:: Instructions for the task ::
Could you copy exactly the lines from the one containing "1.3.2, 1.3.3, 1.3.9" through the last line of the records below, and nothing else?

:: Record extracts ::
◇ ◇ ◇ ◇ ◇

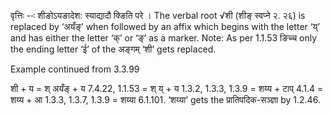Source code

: 




वृत्तिः --ः शीङोऽयङादेश: स्याद्यादौ क्ङिति परे । The verbal root √शी (शीङ् स्वप्ने २. २६) is replaced by ‘अयँङ्’ when followed by an affix which begins with the letter ‘य्’ and has either the letter ‘क्’ or ‘ङ्’ as a marker. Note: As per 1.1.53 ङिच्च only the ending letter ‘ई’ of the अङ्गम् ‘शी’ gets replaced.


Example continued from 3.3.99


शी + य
= श् अयँङ् + य 7.4.22, 1.1.53
= श् य् + य 1.3.2, 1.3.3, 1.3.9
= शय्य + टाप् 4.1.4
= शय्य + आ 1.3.3, 1.3.7, 1.3.9
= शय्या 6.1.101. ‘शय्या’ gets the प्रातिपदिक-सञ्ज्ञा by 1.2.46.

◇ ◇ ◇ ◇ ◇

:: Task result ::
= श् य् + य 1.3.2, 1.3.3, 1.3.9
= शय्य + टाप् 4.1.4
= शय्य + आ 1.3.3, 1.3.7, 1.3.9
= शय्या 6.1.101. ‘शय्या’ gets the प्रातिपदिक-सञ्ज्ञा by 1.2.46.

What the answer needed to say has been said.